So I hide myself in Dad’s winter gear, open the sliding glass door, and head outside without saying another word to him. He’s already playing again.
The snow is getting deeper, crunching around my ankles and making it impossible to do anything but stomp through the backyard. It takes a while to get used to the feeling again, but I make myself keep moving until I can’t hear the piano anymore. By the time that’s true, I remember everything I used to love about winter.

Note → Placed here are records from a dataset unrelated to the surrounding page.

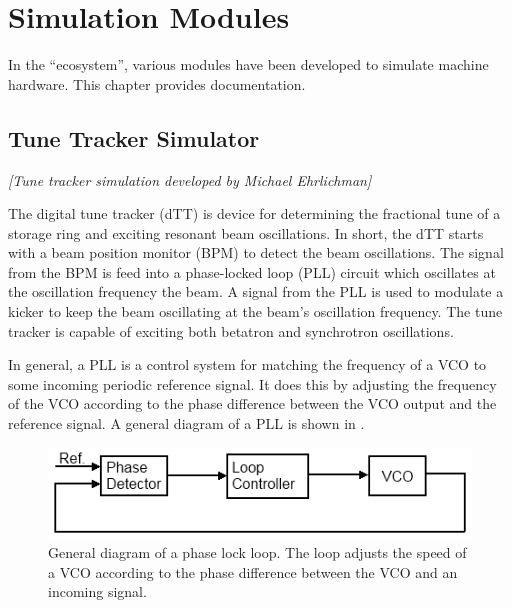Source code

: \chapter{Simulation Modules}

In the \bmad ``ecosystem'', various modules have been developed to
simulate machine hardware. This chapter provides documentation.

\section{Tune Tracker Simulator}

\textit{\large [Tune tracker simulation developed by Michael Ehrlichman]}

The digital tune tracker (dTT) is device for determining the
fractional tune of a storage ring and exciting resonant beam
oscillations.  In short, the dTT starts with a beam position monitor
(BPM) to detect the beam oscillations. The signal from the BPM is feed
into a phase-locked loop (PLL) circuit which oscillates at the
oscillation frequency the beam. A signal from the PLL is used to
modulate a kicker to keep the beam oscillating at the beam's
oscillation frequency. The tune tracker is capable of exciting both
betatron and synchrotron oscillations.

In general, a PLL is a control system for matching the frequency of a
VCO to some incoming periodic reference signal.  It does this by
adjusting the frequency of the VCO according to the phase difference
between the VCO output and the reference signal.  A general diagram of
a PLL is shown in .

  \begin{figure}[bt]
  \centering
  \includegraphics{PLL.png}
  \caption[General diagram of a phase lock loop.]{
General diagram of a phase lock loop. The loop adjusts the speed of a
VCO according to the phase difference between the VCO and an incoming
signal.}
  \label{f:PLL}
  \end{figure}

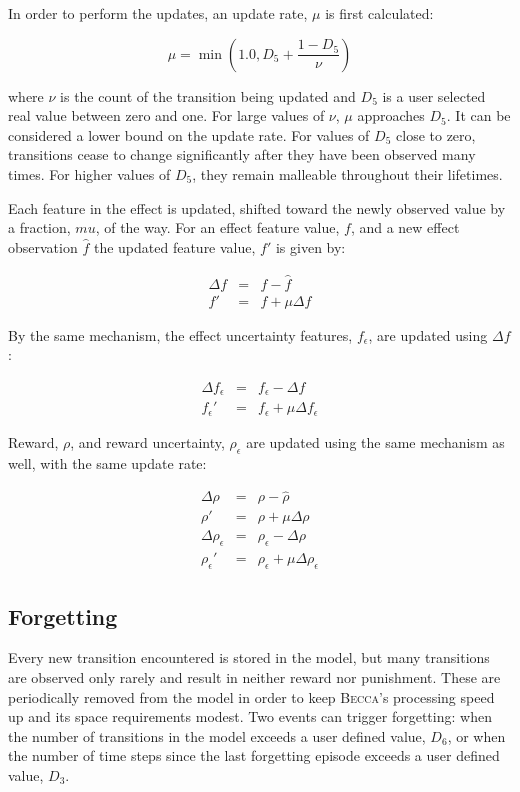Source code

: In order to perform the updates, an update rate, $\mu$ is first calculated:

\begin{equation}
\mu = \min(1.0, D_5+ \frac{1 - D_5}{\nu})
\end{equation}

where $\nu$ is the count of the transition being updated and $D_5$ is a user selected real value between zero and one. For large values of $\nu$, $\mu$ approaches $D_5$. It can be considered a lower bound on the update rate. For values of $D_5$ close to zero, transitions cease to change significantly after they have been observed many times. For higher values of $D_5$, they remain malleable throughout their lifetimes.

Each feature in the effect is updated, shifted toward the newly observed value by a fraction, $mu$, of the way. For an effect feature value, $f$, and a new effect observation $\hat{f}$ the updated feature value, $f'$ is given by:

\begin{eqnarray}
\Delta f &= &f - \hat{f} \\
f' &=& f + \mu \Delta f
\end{eqnarray}

By the same mechanism, the effect uncertainty features, $f_\epsilon$, are updated using $\Delta f$:

\begin{eqnarray}
\Delta f_\epsilon &=& f_\epsilon  - \Delta f \\
f_\epsilon' &=& f_\epsilon + \mu \Delta f_\epsilon
\end{eqnarray}

Reward, $\rho$, and reward uncertainty, $\rho_\epsilon$ are updated using the same mechanism as well, with the same update rate:

\begin{eqnarray}
\Delta \rho &= &\rho - \hat{\rho} \\
\rho' &=& \rho + \mu \Delta \rho \\
\Delta \rho_\epsilon &=& \rho_\epsilon  - \Delta \rho \\
\rho_\epsilon' &=& \rho_\epsilon + \mu \Delta \rho_\epsilon
\end{eqnarray}

\subsection{Forgetting}
Every new transition encountered is stored in the model, but many transitions are observed only rarely and result in neither reward nor punishment. These are periodically removed from the model in order to keep \textsc{Becca}'s processing speed up and its space requirements modest. Two events can trigger forgetting: when the number of transitions in the model exceeds a user defined value, $D_6$, or when the number of time steps since the last forgetting episode exceeds a user defined value, $D_3$.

It’s the perfect kind of snow today, wet and pliable, huge flakes that fall onto faces like puppy kisses. Smaller, icier flakes would turn the landscape into a nightmare instead of the dreamscape it is. Since it’s perfect, I should probably build a snowman. I kneel down to form my first snowball. Dad’s gloves fit me worst of all his gear, which makes the process difficult, but soon I’m clutching a snowball. It’s the wrong shape for building a snowman, completely ovular, but that’s fixable. I smash the longer ends between my hands. Bits of snow fly away, but it will do.
Gently, I set it on the ground and crouch beside it, testing if it’s ready to roll even though it’s hardly bigger than a softball. It works. I narrow my attention until it’s all I think about. Where to roll the ball. How big it gets. Everything past the edge of my snowball morphs into colorful, insignificant blurs like the backgrounds in photographs.

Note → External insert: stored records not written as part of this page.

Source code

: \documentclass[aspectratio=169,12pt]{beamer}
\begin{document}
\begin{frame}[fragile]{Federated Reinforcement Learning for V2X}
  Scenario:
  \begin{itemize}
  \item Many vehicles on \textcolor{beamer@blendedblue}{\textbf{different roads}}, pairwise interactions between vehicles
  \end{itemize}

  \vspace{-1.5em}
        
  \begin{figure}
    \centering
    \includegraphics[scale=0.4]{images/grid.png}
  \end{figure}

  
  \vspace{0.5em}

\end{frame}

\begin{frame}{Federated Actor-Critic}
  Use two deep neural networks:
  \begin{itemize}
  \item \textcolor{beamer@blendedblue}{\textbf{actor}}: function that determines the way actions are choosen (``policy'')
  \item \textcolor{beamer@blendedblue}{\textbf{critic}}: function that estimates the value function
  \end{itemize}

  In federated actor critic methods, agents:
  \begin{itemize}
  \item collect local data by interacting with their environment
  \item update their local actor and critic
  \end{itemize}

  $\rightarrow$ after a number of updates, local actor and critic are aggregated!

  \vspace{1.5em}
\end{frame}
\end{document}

I’m so focused on building my snowman that I roll my snowball right into a pair of gloved hands walking out of the trees. They waver, then wobble. I’m in the way. I grab my snowball and try to move, but I trip over the powder.

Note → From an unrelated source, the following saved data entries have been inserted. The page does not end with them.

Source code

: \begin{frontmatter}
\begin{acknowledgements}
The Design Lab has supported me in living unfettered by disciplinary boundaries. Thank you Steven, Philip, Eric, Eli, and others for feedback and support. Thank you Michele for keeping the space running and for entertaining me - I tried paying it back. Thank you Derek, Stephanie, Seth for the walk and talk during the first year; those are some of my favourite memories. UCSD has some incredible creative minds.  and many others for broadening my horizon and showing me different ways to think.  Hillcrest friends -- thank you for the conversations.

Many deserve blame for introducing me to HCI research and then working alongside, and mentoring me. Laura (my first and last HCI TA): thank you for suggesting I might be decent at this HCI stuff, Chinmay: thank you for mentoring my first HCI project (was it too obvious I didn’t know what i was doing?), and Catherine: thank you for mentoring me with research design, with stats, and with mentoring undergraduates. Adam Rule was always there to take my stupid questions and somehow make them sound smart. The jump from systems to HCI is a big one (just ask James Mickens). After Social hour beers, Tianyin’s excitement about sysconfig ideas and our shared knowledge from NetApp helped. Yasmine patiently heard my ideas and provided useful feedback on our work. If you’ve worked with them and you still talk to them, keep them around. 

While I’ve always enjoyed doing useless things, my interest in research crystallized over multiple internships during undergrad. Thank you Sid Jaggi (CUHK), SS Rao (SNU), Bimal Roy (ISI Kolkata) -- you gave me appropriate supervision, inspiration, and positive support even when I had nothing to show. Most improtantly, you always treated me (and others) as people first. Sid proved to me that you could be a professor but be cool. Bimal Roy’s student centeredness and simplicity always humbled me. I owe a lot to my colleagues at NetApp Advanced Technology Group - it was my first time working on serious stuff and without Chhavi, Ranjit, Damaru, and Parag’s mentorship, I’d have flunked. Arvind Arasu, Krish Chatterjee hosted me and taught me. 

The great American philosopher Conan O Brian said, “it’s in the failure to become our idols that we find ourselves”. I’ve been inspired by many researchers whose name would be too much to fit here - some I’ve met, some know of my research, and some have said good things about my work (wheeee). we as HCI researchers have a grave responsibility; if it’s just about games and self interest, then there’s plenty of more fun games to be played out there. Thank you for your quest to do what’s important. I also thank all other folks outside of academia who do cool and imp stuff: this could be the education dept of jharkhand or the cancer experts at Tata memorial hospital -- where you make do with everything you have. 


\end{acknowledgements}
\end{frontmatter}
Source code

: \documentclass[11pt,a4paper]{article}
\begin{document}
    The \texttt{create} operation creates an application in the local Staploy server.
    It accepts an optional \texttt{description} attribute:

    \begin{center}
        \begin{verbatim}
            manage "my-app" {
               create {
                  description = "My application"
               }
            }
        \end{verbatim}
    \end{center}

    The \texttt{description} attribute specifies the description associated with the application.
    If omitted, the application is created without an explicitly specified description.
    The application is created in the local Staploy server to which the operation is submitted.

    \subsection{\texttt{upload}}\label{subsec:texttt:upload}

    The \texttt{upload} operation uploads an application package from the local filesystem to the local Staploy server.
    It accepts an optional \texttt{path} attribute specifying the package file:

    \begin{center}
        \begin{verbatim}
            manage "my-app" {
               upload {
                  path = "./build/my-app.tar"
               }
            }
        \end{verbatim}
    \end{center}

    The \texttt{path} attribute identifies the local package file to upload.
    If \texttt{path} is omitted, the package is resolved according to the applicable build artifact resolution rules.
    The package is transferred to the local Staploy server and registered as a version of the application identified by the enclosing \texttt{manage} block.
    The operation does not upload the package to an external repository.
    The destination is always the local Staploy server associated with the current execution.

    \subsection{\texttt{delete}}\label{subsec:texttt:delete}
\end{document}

The body attached to those gloves rounds and rolls away from me, picking up snow along his back as he stands again.
“There are safer ways to get the attention of someone in the middle of a handstand,” Grayson says.
“And there are better places to do handstands than in the middle of snow-covered clearings.”
He shrugs. “Not in December.” He plops down beside me and eyes my growing snowball with a grin. “Building a snowman?”
Something about the way he says it makes me feel childish and a little stupid. “Dad basically kicked me out of the house for wanting to work on my audition song. I figured I could do something more productive than wallow.”
He plops unceremoniously into the snow beside me. “Is productivity what you live for somehow?”
The judgment in his voice throws me. It never occurred to me to be anything else. “What’s wrong with productivity?”
The look on his face is unreadable, stuck somewhere between annoyance, exasperation, and honest confusion. “Just… what time do you make for being? For daydreaming? For staring at the stars?”
I look up into the gray sheet of clouds, snowflakes falling around me, swirling until I’m dizzy even though I’m sitting still. “There won’t be any stars to stare at for a long time,” I say. “What about you, though? You compose music, but your mom is the one who enters them in competitions.”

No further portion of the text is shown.